In that northern city I began a short and uncomfortable chapter of my life. I saw very little of my birth father, wrapped up as he was in his work and his business engagements. My now-retired mother, however, kept me company morning to night. She took me to every sight worth seeing, combining these excursions with visits to the homes of a dozen former colleagues, to exhibit her long-lost son. They were happy, no doubt, to see us reunited, but I think their primary reaction was simply curiosity. Glowing with elation, my mother would take her hosts through every step in the saga, her eyes brimming with tears when she got to the more stirring moments. On the first few occasions I was very self-conscious, but later I gradually got used to it. I felt like an article lost and then found, and listened unmoved to my mother’s account of the pain of her loss and the joy of her discovery.

When I first arrived in my new home, I seemed an honored guest, for my birth parents, my brother and his wife, and my sister and her husband all regularly asked how I was doing, but by the end of the second week I realized I was beginning to outstay my welcome. We were crowded into a three-bedroom apartment, and the family members who were already there occupied the three bedrooms. I slept on a collapsible bed in the cramped living room, and needed to push the dining table right up against the wall before I could open up the bed. Every morning, my mother would rouse me and ask me to fold up the bed and move the table back into the middle of the room, otherwise people would have no place to eat their breakfast. She apologized for the inconvenience, but assured me that my brother’s work unit was about to assign apartments and my brother-in-law’s unit was about to do the same; after they moved out, I would be able to have a room of my own.

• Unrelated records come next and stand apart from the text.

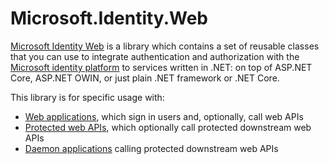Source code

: # Microsoft.Identity.Web

[Microsoft Identity Web](https://www.nuget.org/packages/Microsoft.Identity.Web) is a library which contains a set of reusable classes that you can use to integrate authentication and authorization with the [Microsoft identity platform](https://learn.microsoft.com/azure/active-directory/develop/) to services written in .NET: on top of ASP.NET Core, ASP.NET OWIN, or just plain .NET framework or .NET Core.

This library is for specific usage with:

- [Web applications](https://github.com/AzureAD/microsoft-identity-web/wiki/web-apps), which sign in users and, optionally, call web APIs
- [Protected web APIs](https://github.com/AzureAD/microsoft-identity-web/wiki/web-apis), which optionally call protected downstream web APIs
- [Daemon applications](https://github.com/AzureAD/microsoft-identity-web/wiki/daemon-apps) calling protected downstream web APIs
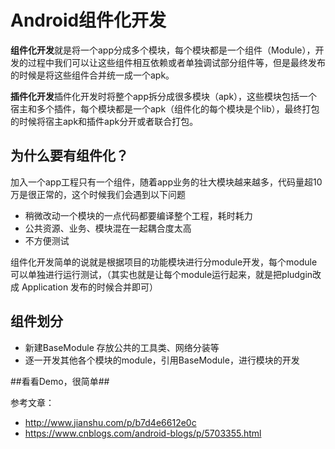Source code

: # Android组件化开发 #

**组件化开发**就是将一个app分成多个模块，每个模块都是一个组件（Module），开发的过程中我们可以让这些组件相互依赖或者单独调试部分组件等，但是最终发布的时候是将这些组件合并统一成一个apk。


**插件化开发**插件化开发时将整个app拆分成很多模块（apk），这些模块包括一个宿主和多个插件，每个模块都是一个apk（组件化的每个模块是个lib），最终打包的时候将宿主apk和插件apk分开或者联合打包。


## 为什么要有组件化？ ##

加入一个app工程只有一个组件，随着app业务的壮大模块越来越多，代码量超10万是很正常的，这个时候我们会遇到以下问题

- 稍微改动一个模块的一点代码都要编译整个工程，耗时耗力
- 公共资源、业务、模块混在一起耦合度太高
- 不方便测试

组件化开发简单的说就是根据项目的功能模块进行分module开发，每个module可以单独进行运行测试，（其实也就是让每个module运行起来，就是把pludgin改成 Application 发布的时候合并即可）


## 组件划分 ##
- 新建BaseModule 存放公共的工具类、网络分装等
- 逐一开发其他各个模块的module，引用BaseModule，进行模块的开发


##看看Demo，很简单##

参考文章：
- http://www.jianshu.com/p/b7d4e6612e0c
- https://www.cnblogs.com/android-blogs/p/5703355.html

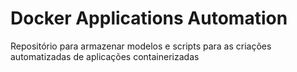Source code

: # Docker Applications Automation
Repositório para armazenar modelos e scripts para as criações automatizadas de aplicações containerizadas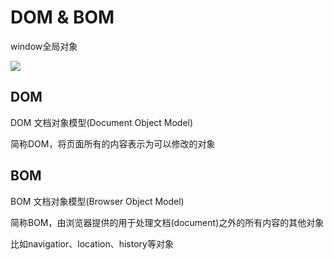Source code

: # DOM & BOM

window全局对象

![](C:\Users\10244\Desktop\前端\notes\02JavaScript\window全局对象.png)

## DOM

DOM 文档对象模型(Document Object Model)

简称DOM，将页面所有的内容表示为可以修改的对象

## BOM

BOM 文档对象模型(Browser Object Model)

简称BOM，由浏览器提供的用于处理文档(document)之外的所有内容的其他对象

比如navigatior、location、history等对象


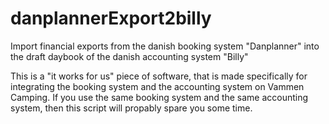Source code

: # danplannerExport2billy
Import financial exports from the danish booking system "Danplanner" into the draft daybook of the danish accounting system "Billy"

This is a "it works for us" piece of software, that is made specifically for integrating the booking system and the accounting system on Vammen Camping. If you use the same booking system and the same accounting system, then this script will propably spare you some time.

This new family of mine would often get into arguments. Brother and sister-in-law would argue, sister and brother-in-law would argue, my birth parents would argue, and sometimes everyone would argue in such a confused medley that I couldn’t sort out who was arguing with whom. Once, they got into an argument on my account; it happened when I was about to go for a job interview. My brother said I was getting the thin end of the wedge by having to sleep in the living room and proposed that once I had work and a salary I should rent an apartment outside, and my sister said the same thing. My mother got angry. “You both have jobs and salaries,” she shouted, wagging her finger at them, “so why don’t
you
go rent an apartment outside?”

My father supported my mother, saying my siblings had been working for several years and had some money in the bank, so they should find a place of their own. So then they argued back, detailing how their classmates’ parents had so much pull that they had lined up homes for their children ages ago. My father, livid with rage, cursed my brother and sister for having “wolves’ hearts” and “dogs’ lungs.” My mother delivered a similar accusation but in milder language, cursing them for having no conscience, saying they would never have got their current jobs had my father not pulled strings on their behalf. I stood in the corner and watched in desolation as their argument raged. After this my brother fell out with his wife and my sister with her husband. The two women scolded their husbands for not having enough get-up-and-go, saying how so-and-so’s husband and so-and-so’s husband in their respective work units were so much more resourceful, acquiring in short order house and car and money. The two men didn’t take this lying down: their wives were welcome to get a divorce, they said, and then try their luck landing a man with a house and car and money. My sister ran into her room to draft a divorce agreement, and my sister-in-law did the same. My brother-in-law and brother rushed to put their signatures on the documents. After that there were more tantrums, and threats of suicide. First it was my sister-in-law who ran onto the balcony and prepared to throw herself off, and then my sister followed. My brother and brother-in-law softened at this point, grabbing hold of the two women, appealing to their sense of reason and then admitting their own fault. In front of me, one of the men fell to his knees and the other began to slap his own face. At this point my parents retreated to their bedroom, closed the door, and went to bed, for they were only too familiar with this kind of row.